The cost of losing a reality television show competition such as Survivor is so minimal that all it means is the losing opponent goes home. Reality television does not have true depiction of what losing in the real world is like. Losing a job is scary. With the economy plundering down every day, the job field is minimizing drastically. Reality television is so scared to show this side of the “losing” world that it lies about it. In Posner’s essay This is Not My Beautiful House Ponser goes on to speak about the effect that reality television has on the middle class. When talking about a reality television show called, Meet My Folks the show is shot in a giant, beautiful house that doesn’t actually belong to the folks that are on the show, Posner says, “”the folks” on Satin’s shows, and on so many others, are relocated from their own homes (or-horrors!-apartments) to erase anything so banal as an average, middle class existence. (Posner 134). Reality television is taking the fear of losing a job, or losing a house and making it disappear and making the fear seem non-existent.

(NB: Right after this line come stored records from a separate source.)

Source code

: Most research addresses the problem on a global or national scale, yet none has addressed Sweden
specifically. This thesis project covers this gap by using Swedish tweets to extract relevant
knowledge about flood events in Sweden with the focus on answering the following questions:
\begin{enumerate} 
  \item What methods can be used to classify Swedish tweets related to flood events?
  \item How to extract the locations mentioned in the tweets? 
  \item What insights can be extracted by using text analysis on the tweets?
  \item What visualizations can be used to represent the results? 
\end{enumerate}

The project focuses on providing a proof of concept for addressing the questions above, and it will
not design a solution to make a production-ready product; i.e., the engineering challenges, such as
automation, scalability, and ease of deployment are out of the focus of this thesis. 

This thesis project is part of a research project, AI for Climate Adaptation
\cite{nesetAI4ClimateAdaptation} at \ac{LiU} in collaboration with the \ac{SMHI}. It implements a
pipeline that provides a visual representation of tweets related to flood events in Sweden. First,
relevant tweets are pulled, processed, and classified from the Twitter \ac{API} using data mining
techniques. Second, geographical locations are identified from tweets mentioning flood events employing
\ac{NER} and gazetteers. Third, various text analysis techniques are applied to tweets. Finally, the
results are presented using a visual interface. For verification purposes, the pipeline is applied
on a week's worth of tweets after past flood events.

The true fear in “losing” in real life, not reality television is often times death. All around the world there is a constant “game” going on and it’s called war. Darfur has been in a genocide fight for years and if the people in Darfur don’t “win” that day the loss isn’t their reputation or a flight home, its death.
Reality television and reality game shows have a skewed view of death. Death and mortality are referenced in phrases such as “you look like death today”, “your shoes are to die for” and “this is so hard I’m going to die”. These phrases almost go the point where they are mocking the true meaning of death. Death in The Hunger Games is a cost to losing a televised game show the hunger games. Death is never mocked or glamorized which then in result makes losing seem like the ultimate cost.
de Zengotita the author of Attack of the Superzeroes examines reality shows, he says, “we are inundated with stories of ordinary folk as protagonists in extreme circumstances-shattered by drugs, stricken by disease, stranded in the wild, captured by the mullahs, spending Tuesdays with Morrie, giving kidneys to their sisters, awakened from comas. But starring also mundane situations –being dumped by clueless boyfriends, worried about the size of their thighs, and on and on.” He then on goes on to say that the purpose for this is “aimed at eliciting responses that go, “I’m exactly like that” or “imagine how I would feel if…” (de Zengotita 42)” I would suggest that I rarely feel that way as I am watching mundane or dramatic reality television. De Zengotita following his earlier statements says, “There is a huge fan base out there for trauma stories…why? Well partly it’s morbid curiosity, a ghoulish investment in gazing upon the misfortunes of others (de Zengotita 42).” If there is such a fan base for trauma in reality television then how come the very famous reality television competition shows do not have any real life trauma? Allow me to suggest that while Americans love the “real” world trauma they do not want to accept that it can happen in reality, so they would rather live through it versus experience it in a cut throat game show. So viewers will cling to the mundane shows that are far from reality.